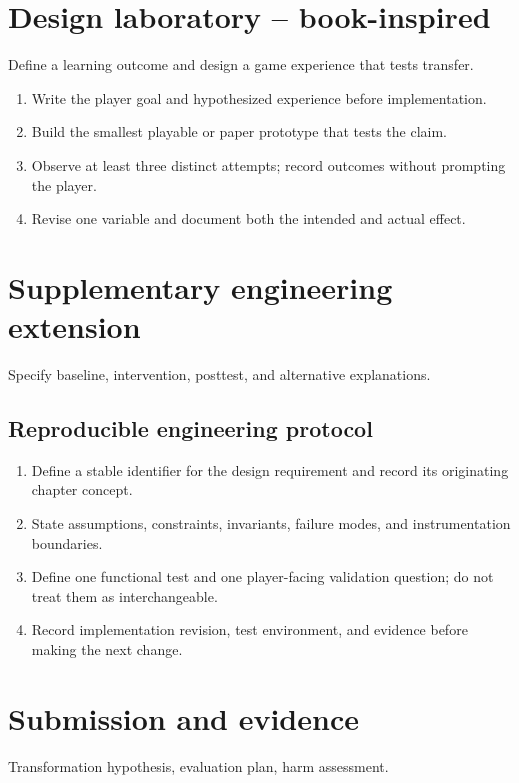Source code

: \documentclass[11pt]{article}
\begin{document}
\section{Design laboratory -- book-inspired}
Define a learning outcome and design a game experience that tests transfer.

\begin{enumerate}
\item Write the player goal and hypothesized experience before implementation.
\item Build the smallest playable or paper prototype that tests the claim.
\item Observe at least three distinct attempts; record outcomes without prompting the player.
\item Revise one variable and document both the intended and actual effect.
\end{enumerate}

\section{Supplementary engineering extension}
Specify baseline, intervention, posttest, and alternative explanations.


\subsection{Reproducible engineering protocol}
\begin{enumerate}
\item Define a stable identifier for the design requirement and record its originating chapter concept.
\item State assumptions, constraints, invariants, failure modes, and instrumentation boundaries.
\item Define one functional test and one player-facing validation question; do not treat them as interchangeable.
\item Record implementation revision, test environment, and evidence before making the next change.
\end{enumerate}

\section{Submission and evidence}
Transformation hypothesis, evaluation plan, harm assessment.
\end{document}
__________
Activity: What is the number of lines in the listing that hold "implementation"? Give that number and nothing more.

Task solution: 2